Streams#

cuda::stream_ref#

cuda::stream_ref is a non-owning wrapper around a cudaStream_t. It prevents unsafe implicit constructions from nullptr or integer literals and provides convenient helpers for:

  • sync(): wait for the recorded work to complete

  • is_done(): non-blocking completion query

  • comparison operators against other stream_ref or cudaStream_t

Availability: CCCL 2.2.0 / CUDA 12.3

Example:

#include <cuda/stream>

cudaStream_t stream;
cudaStreamCreate(&stream);
cuda::stream_ref ref{stream};

ref.sync();            // synchronizes the stream via cudaStreamSynchronize
assert(ref.is_done()); // verifies that the stream has finished all operations via cudaStreamQuery

// compare against other stream_ref or cudaStream_t
assert(ref == stream);
assert(ref != cuda::stream_ref{nullptr});

cudaStreamDestroy(stream);

cuda::stream#

cuda::stream is an owning wrapper around a cudaStream_t that manages the lifetime of the underlying CUDA stream. It derives from stream_ref, provides all of its functionality, and can be used anywhere a stream_ref is expected.
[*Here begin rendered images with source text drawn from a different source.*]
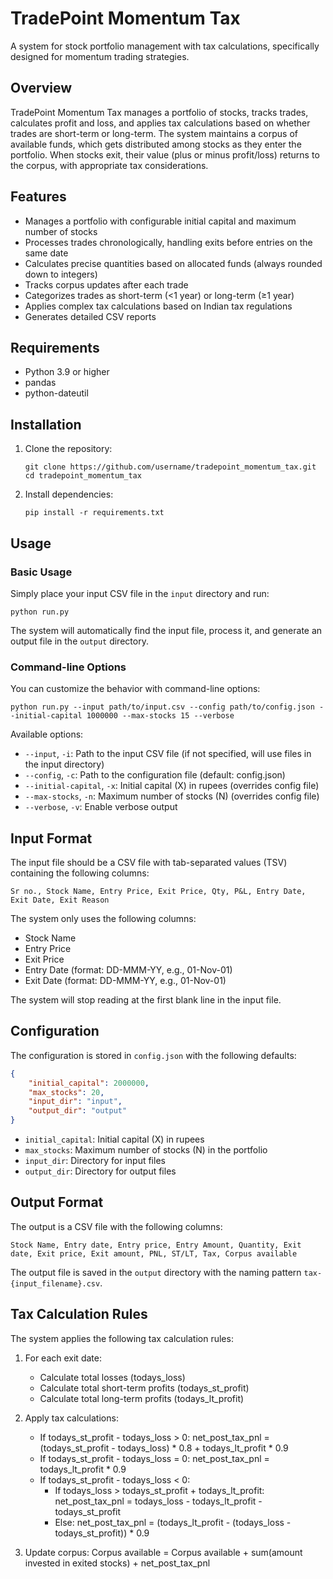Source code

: # TradePoint Momentum Tax

A system for stock portfolio management with tax calculations, specifically designed for momentum trading strategies.

## Overview

TradePoint Momentum Tax manages a portfolio of stocks, tracks trades, calculates profit and loss, and applies tax calculations based on whether trades are short-term or long-term. The system maintains a corpus of available funds, which gets distributed among stocks as they enter the portfolio. When stocks exit, their value (plus or minus profit/loss) returns to the corpus, with appropriate tax considerations.

## Features

- Manages a portfolio with configurable initial capital and maximum number of stocks
- Processes trades chronologically, handling exits before entries on the same date
- Calculates precise quantities based on allocated funds (always rounded down to integers)
- Tracks corpus updates after each trade
- Categorizes trades as short-term (<1 year) or long-term (≥1 year)
- Applies complex tax calculations based on Indian tax regulations
- Generates detailed CSV reports

## Requirements

- Python 3.9 or higher
- pandas
- python-dateutil

## Installation

1. Clone the repository:
   ```
   git clone https://github.com/username/tradepoint_momentum_tax.git
   cd tradepoint_momentum_tax
   ```

2. Install dependencies:
   ```
   pip install -r requirements.txt
   ```

## Usage

### Basic Usage

Simply place your input CSV file in the `input` directory and run:

```
python run.py
```

The system will automatically find the input file, process it, and generate an output file in the `output` directory.

### Command-line Options

You can customize the behavior with command-line options:

```
python run.py --input path/to/input.csv --config path/to/config.json --initial-capital 1000000 --max-stocks 15 --verbose
```

Available options:
- `--input`, `-i`: Path to the input CSV file (if not specified, will use files in the input directory)
- `--config`, `-c`: Path to the configuration file (default: config.json)
- `--initial-capital`, `-x`: Initial capital (X) in rupees (overrides config file)
- `--max-stocks`, `-n`: Maximum number of stocks (N) (overrides config file)
- `--verbose`, `-v`: Enable verbose output

## Input Format

The input file should be a CSV file with tab-separated values (TSV) containing the following columns:

```
Sr no., Stock Name, Entry Price, Exit Price, Qty, P&L, Entry Date, Exit Date, Exit Reason
```

The system only uses the following columns:
- Stock Name
- Entry Price
- Exit Price
- Entry Date (format: DD-MMM-YY, e.g., 01-Nov-01)
- Exit Date (format: DD-MMM-YY, e.g., 01-Nov-01)

The system will stop reading at the first blank line in the input file.

## Configuration

The configuration is stored in `config.json` with the following defaults:

```json
{
    "initial_capital": 2000000,
    "max_stocks": 20,
    "input_dir": "input",
    "output_dir": "output"
}
```

- `initial_capital`: Initial capital (X) in rupees
- `max_stocks`: Maximum number of stocks (N) in the portfolio
- `input_dir`: Directory for input files
- `output_dir`: Directory for output files

## Output Format

The output is a CSV file with the following columns:

```
Stock Name, Entry date, Entry price, Entry Amount, Quantity, Exit date, Exit price, Exit amount, PNL, ST/LT, Tax, Corpus available
```

The output file is saved in the `output` directory with the naming pattern `tax-{input_filename}.csv`.

## Tax Calculation Rules

The system applies the following tax calculation rules:

1. For each exit date:
   - Calculate total losses (todays_loss)
   - Calculate total short-term profits (todays_st_profit)
   - Calculate total long-term profits (todays_lt_profit)

2. Apply tax calculations:
   - If todays_st_profit - todays_loss > 0:
     net_post_tax_pnl = (todays_st_profit - todays_loss) * 0.8 + todays_lt_profit * 0.9
   - If todays_st_profit - todays_loss = 0:
     net_post_tax_pnl = todays_lt_profit * 0.9
   - If todays_st_profit - todays_loss < 0:
     - If todays_loss > todays_st_profit + todays_lt_profit:
       net_post_tax_pnl = todays_loss - todays_lt_profit - todays_st_profit
     - Else:
       net_post_tax_pnl = (todays_lt_profit - (todays_loss - todays_st_profit)) * 0.9

3. Update corpus: Corpus available = Corpus available + sum(amount invested in exited stocks) + net_post_tax_pnl 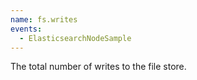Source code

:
```yaml
---
name: fs.writes
events:
  - ElasticsearchNodeSample
---
```


The total number of writes to the file store.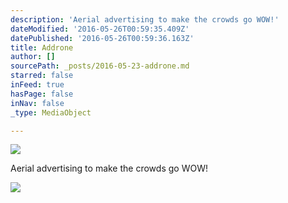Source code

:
 ```yaml
---
description: 'Aerial advertising to make the crowds go WOW!'
dateModified: '2016-05-26T00:59:35.409Z'
datePublished: '2016-05-26T00:59:36.163Z'
title: Addrone
author: []
sourcePath: _posts/2016-05-23-addrone.md
starred: false
inFeed: true
hasPage: false
inNav: false
_type: MediaObject

---
```

<article style=""><img src="https://the-grid-user-content.s3-us-west-2.amazonaws.com/8c5b7230-2bbc-4a83-ba9d-099c8a879e8f.jpg" /><p>Aerial advertising to make the crowds go WOW!</p></article>

![](https://the-grid-user-content.s3-us-west-2.amazonaws.com/4f77f67e-42fc-4ce0-a23b-adb6e379e94c.jpg)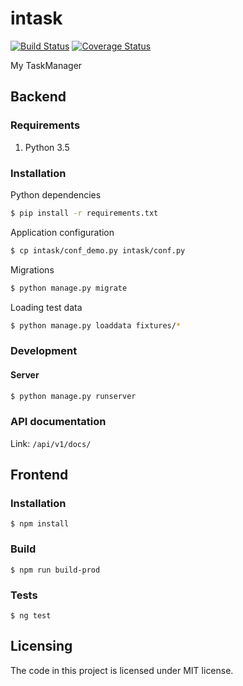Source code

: # intask
[![Build Status](https://travis-ci.org/KirovVerst/intask.svg?branch=master)](https://travis-ci.org/KirovVerst/intask)
[![Coverage Status](https://coveralls.io/repos/github/KirovVerst/intask/badge.svg?branch=master)](https://coveralls.io/github/KirovVerst/intask?branch=master)

My TaskManager

## Backend
### Requirements
1. Python 3.5

### Installation
Python dependencies
```bash
$ pip install -r requirements.txt
```
Application configuration
```bash
$ cp intask/conf_demo.py intask/conf.py
```
Migrations
```bash
$ python manage.py migrate
```
Loading test data
```bash
$ python manage.py loaddata fixtures/*
```
### Development 
#### Server
```bash
$ python manage.py runserver
```
### API documentation
Link: `/api/v1/docs/`

## Frontend
### Installation
```
$ npm install
```
### Build
```
$ npm run build-prod
```
### Tests
```
$ ng test
```
## Licensing
The code in this project is licensed under MIT license.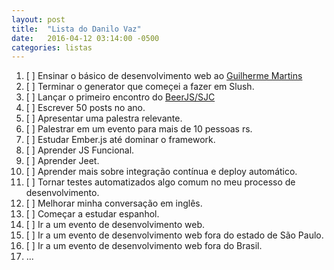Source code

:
 ```yaml
---
layout: post
title:  "Lista do Danilo Vaz"
date:   2016-04-12 03:14:00 -0500
categories: listas
---
```


1. [ ] Ensinar o básico de desenvolvimento web ao [Guilherme Martins](https://github.com/gMartinsC)
1. [ ] Terminar o generator que começei a fazer em Slush.
1. [ ] Lançar o primeiro encontro do [BeerJS/SJC](https://github.com/beerjs/sjc)
1. [ ] Escrever 50 posts no ano.
1. [ ] Apresentar uma palestra relevante.
1. [ ] Palestrar em um evento para mais de 10 pessoas rs.
1. [ ] Estudar Ember.js até dominar o framework.
1. [ ] Aprender JS Funcional.
1. [ ] Aprender Jeet.
1. [ ] Aprender mais sobre integração contínua  e deploy automático.
1. [ ] Tornar testes automatizados algo comum no meu processo de desenvolvimento.
1. [ ] Melhorar minha conversação em inglês.
1. [ ] Começar a estudar espanhol.
1. [ ] Ir a um evento de desenvolvimento web.
1. [ ] Ir a um evento de desenvolvimento web fora do estado de São Paulo.
1. [ ] Ir a um evento de desenvolvimento web fora do Brasil.
1. ...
It can be constructed for a specific cuda::device_ref, moved (but not copied), converted from/to a cudaStream_t via from_native_handle/release().

Availability: CCCL 3.1.0 / CUDA 13.1

#include <cuda/stream>
#include <cuda/devices>

int main() {
  {
    // Create a stream on a specific device
    cuda::stream s{cuda::devices[0]};

    // Pass to a stream ordered API

    // Synchronize the stream
    s.sync();
  } // Stream is automatically destroyed here
}